By Scott on January 18th, 2008 @ 12:03 AM

Posted in: General, Random Thoughtiness
Comments: 2

Quite frankly I'm tired of hearing that we aren't in a recession, but we may be headed towards one. I don't buy the old definition of two consecutive quarters of declining GDP. That just doesn't sit well with me.

I want to know this instead. For every US dollar I spend, how much of that stays in the US economy?

I fill up the tank on my Saturn Aura, costs about $36 these days or more depending. How much of that $36 stays here?

When I buy three 2 liters of Diet Mt. Dew for $3.63, how much of that stays here?

Is there a measurement for this? I don't know. If there is, I'd like to see it. I'd like even more to hear about it in the news if that's possible.

Comments

  • Alan on 19 Jan 01:03

    I wholesale imported children’s outerwear. If a coat retails for $100 about $17 is left outside the US. So roughly 83% stays in America. Email me if you’d like an I can walk you through the math.

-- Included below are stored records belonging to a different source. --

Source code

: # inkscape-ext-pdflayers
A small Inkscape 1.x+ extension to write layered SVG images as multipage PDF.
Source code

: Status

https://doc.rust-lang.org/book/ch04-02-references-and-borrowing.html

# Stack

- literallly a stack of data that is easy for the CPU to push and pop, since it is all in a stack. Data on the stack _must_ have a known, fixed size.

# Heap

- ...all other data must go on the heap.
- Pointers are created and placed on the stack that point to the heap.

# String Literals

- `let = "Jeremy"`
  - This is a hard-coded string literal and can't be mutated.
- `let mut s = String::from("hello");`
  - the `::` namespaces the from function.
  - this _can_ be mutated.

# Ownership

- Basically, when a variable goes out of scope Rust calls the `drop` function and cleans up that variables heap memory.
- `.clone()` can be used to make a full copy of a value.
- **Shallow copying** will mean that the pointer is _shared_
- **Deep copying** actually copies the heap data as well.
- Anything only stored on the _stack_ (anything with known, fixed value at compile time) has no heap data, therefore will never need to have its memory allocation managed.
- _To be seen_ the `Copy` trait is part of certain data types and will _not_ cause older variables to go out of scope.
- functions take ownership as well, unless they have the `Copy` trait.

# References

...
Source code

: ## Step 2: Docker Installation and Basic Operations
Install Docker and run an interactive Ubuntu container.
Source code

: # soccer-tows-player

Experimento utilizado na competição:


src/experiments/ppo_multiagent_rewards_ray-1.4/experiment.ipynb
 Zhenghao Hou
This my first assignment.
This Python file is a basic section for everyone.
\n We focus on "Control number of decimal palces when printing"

    If I export a coat to Canada for $50 it’s the same 83%, but from a Canadian point of view only $50 of the $100 coat stays in Canada.

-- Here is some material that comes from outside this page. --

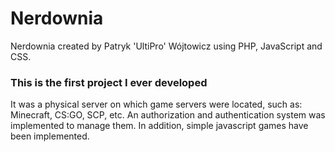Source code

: # Nerdownia

Nerdownia created by Patryk 'UltiPro' Wójtowicz using PHP, JavaScript and CSS.

### This is the first project I ever developed

It was a physical server on which game servers were located, such as: Minecraft, CS:GO, SCP, etc. An authorization and authentication system was implemented to manage them. In addition, simple javascript games have been implemented.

    The point is if you buy an imported item from an American company the vast majority of the dollar stays in the US.

    Corkynation.com

  • Scott on 19 Jan 01:19

    Alan, thanks for that. It’s good to see how that works for imported goods.

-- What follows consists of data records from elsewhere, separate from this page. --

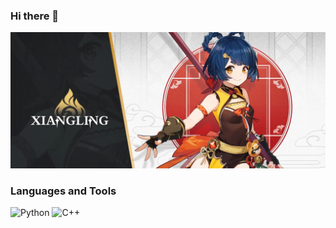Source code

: ### Hi there 👋
<!--
**TOSHGUN/toshgun** is a ✨ _special_ ✨ repository because its `README.md` (this file) appears on your GitHub profile.

Here are some ideas to get you started:

- 🔭 I’m currently working on ...
- 🌱 I’m currently learning ...
- 👯 I’m looking to collaborate on ...
- 🤔 I’m looking for help with ...
- 💬 Ask me about ...
- 📫 How to reach me: ...
- 😄 Pronouns: ...
- ⚡ Fun fact: ...
-->

![Header](https://github.com/TOSHGUN/toshgun/blob/main/assets/xianlin.jpg)

<!-- About me -->

### Languages and Tools
![Python](https://img.shields.io/badge/-Python-090909?style=for-the-badge&logo=Python)
![C++](https://img.shields.io/badge/-Python-090909?style=for-the-badge&logo=C%2b%2b&logoColor=47C5FB)

<!-- Follow me -->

    I took a moment to look it up for filling up the Saturn and it seems to breakdown like this:

    14% = Taxes 08% = Marketing and Distribution 28% = Refining 50% = Crude Oil

    (source: http://auto.howstuffworks.com/gas-price1.htm)

    That’s 100% and doesn’t take into account the markup at each gas station, but that markup on a per gallon basis seems to be really small. I guess that explains why there aren’t any pure gas stations left, they all have convenience stores.

    Based on this I would conclude that > 50% of the cost of gas stays here in the US, for the most part. Obviously a large chunk of the crude oil comes from overseas but even some of those funds are distributed among US employees and investors.

    Going with the example of buying three 2 liters of Diet Mt. Dew, I can be pretty certain that almost 100% of that money stays here in the US. Interestingly the bottles are made of plastic, an oil product, so on microeconomics scale it can’t be 100%. But the bottlers are usually local companies working on behalf of Pepsi, delivered by folks working locally, and sold at local shops.

    This is a fun exercise.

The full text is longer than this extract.